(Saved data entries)
━━━━━━━━

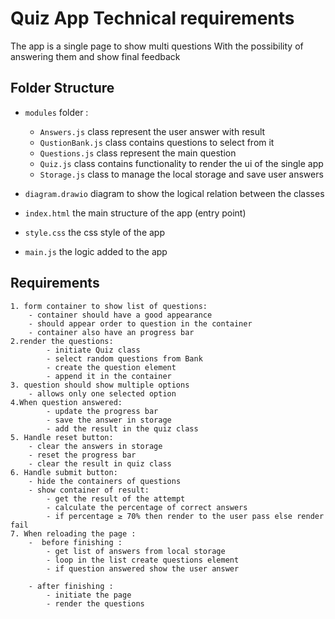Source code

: # Quiz App Technical requirements
The app is a single page to show multi questions With the possibility of answering them 
and show final feedback

## Folder Structure 
 - `modules` folder :
    - `Answers.js` class represent the user answer with result
    - `QustionBank.js` class contains questions to select from it
    - `Questions.js` class represent the main question 
    - `Quiz.js` class contains functionality to render the ui of the single app
    - `Storage.js` class to manage the local storage and save user answers

 - `diagram.drawio` diagram to show the logical relation between the classes
 - `index.html` the main structure of the app (entry point)
 - `style.css` the css style of the app
 - `main.js` the logic added to the app 

## Requirements  
    1. form container to show list of questions:
        - container should have a good appearance 
        - should appear order to question in the container
        - container also have an progress bar 
    2.render the questions:
            - initiate Quiz class
            - select random questions from Bank 
            - create the question element
            - append it in the container
    3. question should show multiple options 
        - allows only one selected option
    4.When question answered:
            - update the progress bar
            - save the answer in storage
            - add the result in the quiz class
    5. Handle reset button:
        - clear the answers in storage 
        - reset the progress bar 
        - clear the result in quiz class
    6. Handle submit button:
        - hide the containers of questions
        - show container of result:
            - get the result of the attempt 
            - calculate the percentage of correct answers 
            - if percentage ≥ 70% then render to the user pass else render fail
    7. When reloading the page : 
        -  before finishing : 
            - get list of answers from local storage
            - loop in the list create questions element
            - if question answered show the user answer 

        - after finishing :
            - initiate the page
            - render the questions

━━━━━━━━

◆ Exercise aim
Both end lines included, restate word for word the lines above from the line with "and show final feedback" to the line with "- get the result of the attempt", and nothing else.

◆ Answer to this exercise
and show final feedback

## Folder Structure 
 - `modules` folder :
    - `Answers.js` class represent the user answer with result
    - `QustionBank.js` class contains questions to select from it
    - `Questions.js` class represent the main question 
    - `Quiz.js` class contains functionality to render the ui of the single app
    - `Storage.js` class to manage the local storage and save user answers

 - `diagram.drawio` diagram to show the logical relation between the classes
 - `index.html` the main structure of the app (entry point)
 - `style.css` the css style of the app
 - `main.js` the logic added to the app 

## Requirements  
    1. form container to show list of questions:
        - container should have a good appearance 
        - should appear order to question in the container
        - container also have an progress bar 
    2.render the questions:
            - initiate Quiz class
            - select random questions from Bank 
            - create the question element
            - append it in the container
    3. question should show multiple options 
        - allows only one selected option
    4.When question answered:
            - update the progress bar
            - save the answer in storage
            - add the result in the quiz class
    5. Handle reset button:
        - clear the answers in storage 
        - reset the progress bar 
        - clear the result in quiz class
    6. Handle submit button:
        - hide the containers of questions
        - show container of result:
            - get the result of the attempt 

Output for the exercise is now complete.